Exercise brief =>
Whenever a line in the records below holds the string "Description", copy it out.

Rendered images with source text
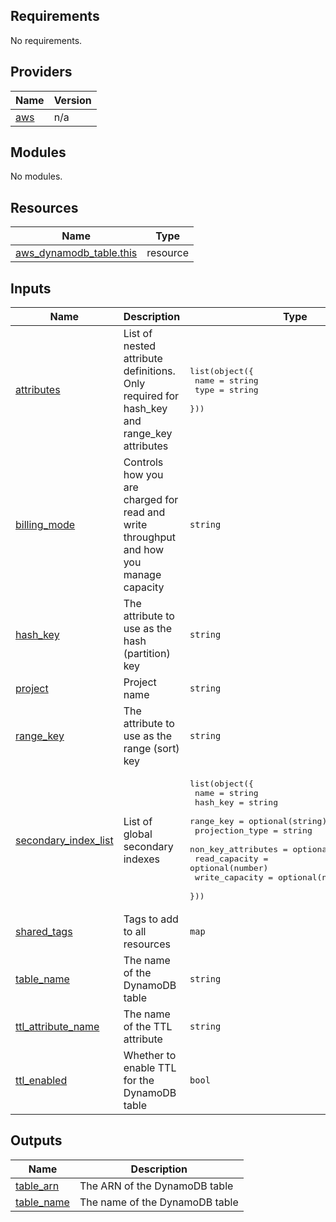 <!-- BEGIN_TF_DOCS -->
## Requirements

No requirements.

## Providers

| Name | Version |
|------|---------|
| <a name="provider_aws"></a> [aws](#provider\_aws) | n/a |

## Modules

No modules.

## Resources

| Name | Type |
|------|------|
| [aws_dynamodb_table.this](https://registry.terraform.io/providers/hashicorp/aws/latest/docs/resources/dynamodb_table) | resource |

## Inputs

| Name | Description | Type | Default | Required |
|------|-------------|------|---------|:--------:|
| <a name="input_attributes"></a> [attributes](#input\_attributes) | List of nested attribute definitions. Only required for hash\_key and range\_key attributes | <pre>list(object({<br>    name = string<br>    type = string<br>  }))</pre> | n/a | yes |
| <a name="input_billing_mode"></a> [billing\_mode](#input\_billing\_mode) | Controls how you are charged for read and write throughput and how you manage capacity | `string` | `"PAY_PER_REQUEST"` | no |
| <a name="input_hash_key"></a> [hash\_key](#input\_hash\_key) | The attribute to use as the hash (partition) key | `string` | n/a | yes |
| <a name="input_project"></a> [project](#input\_project) | Project name | `string` | n/a | yes |
| <a name="input_range_key"></a> [range\_key](#input\_range\_key) | The attribute to use as the range (sort) key | `string` | `null` | no |
| <a name="input_secondary_index_list"></a> [secondary\_index\_list](#input\_secondary\_index\_list) | List of global secondary indexes | <pre>list(object({<br>    name               = string<br>    hash_key           = string<br>    range_key          = optional(string)<br>    projection_type    = string<br>    non_key_attributes = optional(list(string))<br>    read_capacity      = optional(number)<br>    write_capacity     = optional(number)<br>  }))</pre> | `null` | no |
| <a name="input_shared_tags"></a> [shared\_tags](#input\_shared\_tags) | Tags to add to all resources | `map` | `{}` | no |
| <a name="input_table_name"></a> [table\_name](#input\_table\_name) | The name of the DynamoDB table | `string` | n/a | yes |
| <a name="input_ttl_attribute_name"></a> [ttl\_attribute\_name](#input\_ttl\_attribute\_name) | The name of the TTL attribute | `string` | `"ttl"` | no |
| <a name="input_ttl_enabled"></a> [ttl\_enabled](#input\_ttl\_enabled) | Whether to enable TTL for the DynamoDB table | `bool` | `false` | no |

## Outputs

| Name | Description |
|------|-------------|
| <a name="output_table_arn"></a> [table\_arn](#output\_table\_arn) | The ARN of the DynamoDB table |
| <a name="output_table_name"></a> [table\_name](#output\_table\_name) | The name of the DynamoDB table |
<!-- END_TF_DOCS -->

Solved problem =>
| Name | Description | Type | Default | Required |
| Name | Description |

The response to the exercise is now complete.